Extract lines matching a pattern from all text files in a folder to a single output file

37,824

Solution 1

I think that mklement0's suggestion to use Select-String is the way to go. Adding to his answer, you can pipe the output of Get-ChildItem into the Select-String so that the entire process becomes a Powershell one liner.

Something like this:

Get-ChildItem "folder" -Filter *.txt | Select-String -Pattern '^%%' | Select -ExpandProperty line | Set-Content "Output.txt"

Solution 2

The Select-String cmdlet offers a much simpler solution (PSv3+ syntax):

(Select-String -Path folder\*.txt -Pattern '^%%').Line | Set-Content Output.txt
  • Select-String accepts a filename/path pattern via its -Path parameter, so, in this simple case, there is no need for Get-ChildItem.

    • If, by contrast, you input file selection is recursive or uses more complex criteria, you can pipe Get-ChildItem's output to Select-String, as demonstrated in Dave Sexton's helpful answer.
    • Note that, according to the docs, Select-String by default assumes that the input files are UTF-8-encoded, but you can change that with the -Encoding parameter; also consider the output encoding discussed below.
  • Select-String's -Pattern parameter expects a regular expression rather than a wildcard expression.
    ^%% only matches literal %% at the start (^) of a line.

  • Select-String outputs [Microsoft.PowerShell.Commands.MatchInfo] objects that contain information about each match; each object's .Line property contains the full text of an input line that matched.

  • Set-Content Output.txt sends all matching lines to single output file Output.txt

    • Set-Content uses the system's legacy Windows codepage (an 8-bit single-byte encoding - even though the documentation mistakenly claims that ASCII files are produced).
      If you want to control the output encoding explicitly, use the -Encoding parameter; e.g., ... | Set-Content Output.txt -Encoding Utf8.
    • By contrast, >, the output redirection operator always creates UTF-16LE files (an encoding PowerShell calls Unicode), as does Out-File by default (which can be changed with -Encoding).
      Also note that > / Out-File apply PowerShell's default formatting to the input objects to obtain the string representation to write to the output file, whereas Set-Content treats the input as strings (calls .ToString() on input objects, if necessary).
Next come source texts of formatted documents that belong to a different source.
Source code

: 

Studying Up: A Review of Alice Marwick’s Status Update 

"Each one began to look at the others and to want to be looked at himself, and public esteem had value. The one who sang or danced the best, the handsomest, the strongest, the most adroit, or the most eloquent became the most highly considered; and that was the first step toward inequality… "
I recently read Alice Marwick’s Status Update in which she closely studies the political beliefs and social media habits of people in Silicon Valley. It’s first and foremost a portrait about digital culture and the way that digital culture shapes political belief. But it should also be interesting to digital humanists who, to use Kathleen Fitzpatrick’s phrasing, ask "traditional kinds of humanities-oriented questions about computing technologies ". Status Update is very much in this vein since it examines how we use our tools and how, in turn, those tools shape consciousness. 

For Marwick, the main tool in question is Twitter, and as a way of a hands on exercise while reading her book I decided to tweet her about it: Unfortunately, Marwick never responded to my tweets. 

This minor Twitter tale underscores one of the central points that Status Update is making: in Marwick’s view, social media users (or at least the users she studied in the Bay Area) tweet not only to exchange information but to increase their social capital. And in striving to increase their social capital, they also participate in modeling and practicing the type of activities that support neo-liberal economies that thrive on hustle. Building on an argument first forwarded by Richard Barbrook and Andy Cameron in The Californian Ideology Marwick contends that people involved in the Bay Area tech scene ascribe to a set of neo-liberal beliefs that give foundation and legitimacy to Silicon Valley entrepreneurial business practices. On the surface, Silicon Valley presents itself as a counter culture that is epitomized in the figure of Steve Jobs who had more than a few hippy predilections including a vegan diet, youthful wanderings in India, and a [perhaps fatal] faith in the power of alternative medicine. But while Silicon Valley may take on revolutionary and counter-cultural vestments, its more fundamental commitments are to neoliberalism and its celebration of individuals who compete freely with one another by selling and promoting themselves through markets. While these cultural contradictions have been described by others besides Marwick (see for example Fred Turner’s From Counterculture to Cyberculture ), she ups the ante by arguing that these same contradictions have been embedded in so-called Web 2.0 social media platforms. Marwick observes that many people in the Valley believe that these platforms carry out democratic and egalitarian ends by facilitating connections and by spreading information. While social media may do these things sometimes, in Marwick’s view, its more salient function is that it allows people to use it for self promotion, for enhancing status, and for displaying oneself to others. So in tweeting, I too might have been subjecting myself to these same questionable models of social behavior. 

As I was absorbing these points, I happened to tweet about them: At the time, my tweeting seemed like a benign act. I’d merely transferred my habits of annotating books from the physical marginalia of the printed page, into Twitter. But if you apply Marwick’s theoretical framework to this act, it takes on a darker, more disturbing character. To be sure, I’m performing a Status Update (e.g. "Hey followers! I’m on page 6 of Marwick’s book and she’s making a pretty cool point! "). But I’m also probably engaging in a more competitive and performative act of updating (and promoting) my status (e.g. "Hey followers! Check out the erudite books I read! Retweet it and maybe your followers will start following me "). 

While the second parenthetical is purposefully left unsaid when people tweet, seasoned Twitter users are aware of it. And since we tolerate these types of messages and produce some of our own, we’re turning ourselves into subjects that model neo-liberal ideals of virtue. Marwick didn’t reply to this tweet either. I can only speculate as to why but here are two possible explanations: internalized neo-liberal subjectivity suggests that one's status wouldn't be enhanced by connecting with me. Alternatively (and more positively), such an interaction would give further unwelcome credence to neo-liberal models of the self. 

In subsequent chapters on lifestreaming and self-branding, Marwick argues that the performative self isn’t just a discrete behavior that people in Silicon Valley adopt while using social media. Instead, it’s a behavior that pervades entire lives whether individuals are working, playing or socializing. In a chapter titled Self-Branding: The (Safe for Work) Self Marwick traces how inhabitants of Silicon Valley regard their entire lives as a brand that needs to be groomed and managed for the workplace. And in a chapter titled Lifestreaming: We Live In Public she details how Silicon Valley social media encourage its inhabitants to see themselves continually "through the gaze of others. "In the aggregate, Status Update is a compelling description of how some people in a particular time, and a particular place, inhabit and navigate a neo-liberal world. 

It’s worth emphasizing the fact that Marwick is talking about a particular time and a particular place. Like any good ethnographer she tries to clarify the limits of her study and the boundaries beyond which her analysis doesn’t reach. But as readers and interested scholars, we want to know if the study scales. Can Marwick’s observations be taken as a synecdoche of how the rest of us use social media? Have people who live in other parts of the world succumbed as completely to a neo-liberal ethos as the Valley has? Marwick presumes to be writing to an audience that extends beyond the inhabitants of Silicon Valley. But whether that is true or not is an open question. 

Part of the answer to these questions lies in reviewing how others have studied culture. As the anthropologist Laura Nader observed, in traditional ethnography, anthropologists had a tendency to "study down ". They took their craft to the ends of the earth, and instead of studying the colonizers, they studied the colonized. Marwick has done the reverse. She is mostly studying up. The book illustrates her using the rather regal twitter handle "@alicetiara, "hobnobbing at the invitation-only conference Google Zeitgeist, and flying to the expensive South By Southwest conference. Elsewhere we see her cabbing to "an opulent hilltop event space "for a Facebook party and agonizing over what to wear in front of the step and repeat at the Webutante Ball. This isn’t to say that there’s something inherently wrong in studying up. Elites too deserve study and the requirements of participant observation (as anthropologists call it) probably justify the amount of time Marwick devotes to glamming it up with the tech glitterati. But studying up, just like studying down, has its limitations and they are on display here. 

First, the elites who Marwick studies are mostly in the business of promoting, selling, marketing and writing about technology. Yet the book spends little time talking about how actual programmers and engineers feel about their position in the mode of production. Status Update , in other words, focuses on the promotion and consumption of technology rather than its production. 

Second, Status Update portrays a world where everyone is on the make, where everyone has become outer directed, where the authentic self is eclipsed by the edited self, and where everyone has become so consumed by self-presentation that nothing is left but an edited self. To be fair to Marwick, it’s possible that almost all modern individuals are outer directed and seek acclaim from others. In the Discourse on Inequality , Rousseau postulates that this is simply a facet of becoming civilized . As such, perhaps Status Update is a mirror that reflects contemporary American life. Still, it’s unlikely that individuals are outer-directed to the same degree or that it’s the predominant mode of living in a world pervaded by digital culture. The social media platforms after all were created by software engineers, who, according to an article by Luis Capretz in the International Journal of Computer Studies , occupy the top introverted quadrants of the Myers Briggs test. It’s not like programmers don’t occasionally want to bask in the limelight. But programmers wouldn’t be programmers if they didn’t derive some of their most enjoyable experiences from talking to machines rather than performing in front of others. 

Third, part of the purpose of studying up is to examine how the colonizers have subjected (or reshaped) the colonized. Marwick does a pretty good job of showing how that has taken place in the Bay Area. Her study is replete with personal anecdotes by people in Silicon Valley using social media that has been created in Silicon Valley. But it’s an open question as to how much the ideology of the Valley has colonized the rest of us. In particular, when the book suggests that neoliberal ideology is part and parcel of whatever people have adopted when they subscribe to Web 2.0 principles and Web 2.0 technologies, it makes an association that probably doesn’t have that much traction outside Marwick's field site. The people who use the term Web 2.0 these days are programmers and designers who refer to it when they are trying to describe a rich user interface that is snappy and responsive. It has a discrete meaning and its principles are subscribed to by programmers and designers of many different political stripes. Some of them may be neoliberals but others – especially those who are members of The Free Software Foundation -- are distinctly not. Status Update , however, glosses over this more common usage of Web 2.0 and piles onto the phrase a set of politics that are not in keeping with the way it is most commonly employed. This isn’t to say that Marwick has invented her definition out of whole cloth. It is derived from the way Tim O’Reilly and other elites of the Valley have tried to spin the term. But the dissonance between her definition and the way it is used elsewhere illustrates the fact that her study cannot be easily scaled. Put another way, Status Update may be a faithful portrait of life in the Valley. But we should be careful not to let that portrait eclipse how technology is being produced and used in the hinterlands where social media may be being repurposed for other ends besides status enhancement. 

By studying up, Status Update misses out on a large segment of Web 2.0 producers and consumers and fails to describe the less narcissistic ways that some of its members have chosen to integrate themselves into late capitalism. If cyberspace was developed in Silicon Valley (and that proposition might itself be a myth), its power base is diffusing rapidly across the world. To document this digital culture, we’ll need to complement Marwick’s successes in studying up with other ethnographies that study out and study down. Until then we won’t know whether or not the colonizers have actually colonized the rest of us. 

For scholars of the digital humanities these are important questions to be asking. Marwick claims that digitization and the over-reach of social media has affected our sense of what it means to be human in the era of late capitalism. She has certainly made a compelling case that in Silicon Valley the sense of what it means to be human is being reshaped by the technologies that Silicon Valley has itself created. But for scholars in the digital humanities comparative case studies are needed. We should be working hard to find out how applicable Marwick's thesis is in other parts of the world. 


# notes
In the case at hand, since all input objects are already strings, there is no difference (except for the character encoding, potentially).

As for what you've tried:

  • $_ inside your foreach ($file in $files) refers to a file (a [System.IO.FileInfo] object), so you're effectively evaluating your wildcard expression *%%* against the input file's name rather than its contents.

  • Aside from that, wildcard pattern *%%* will match %% anywhere in the input string, not just at its start (you'd have to use %%* instead).

  • The Set-Content "Output.txt" call is missing input, because it is not part of a pipeline and, in the absence of pipeline input, no -Value argument was passed.

    • Even if you did provide input, however, output file Output.txt would get rewritten as a whole in each iteration of your foreach loop.

Solution 3

ls *.txt | %{
$f = $_
  gc $f.fullname | {
     if($_.StartWith("%%") -eq 1){
        $_ >> Output.txt
     }#end if
  }#end gc
}#end ls

Alias

ls - Get-ChildItem
gc - Get-Content
% - ForEach
$_ - Iterator variable for loop
>> - Redirection construct
# - Comment

http://ss64.com/ps/

Solution 4

First you have to use

Get-Content

in order to get the content of the file. Then you do the string match and based on that you again set the content back to the file. Use get-content and put another loop inside the foreach to iterate all the lines in the file.

I hope this logic helps you

Share:
37,824
Jabir Jamal
Author by

Jabir Jamal

Updated on July 19, 2022

Comments

  • Jabir Jamal
    Jabir Jamal almost 2 years

    I am trying to extract each line starting with "%%" in all files in a folder and then copy those lines to a separate text file. Currently using this code in PowerShell code, but I am not getting any results.

    $files = Get-ChildItem "folder" -Filter *.txt
    foreach ($file in $files)
    {
    if ($_ -like "*%%*")
    {
    Set-Content "Output.txt" 
    }  
    }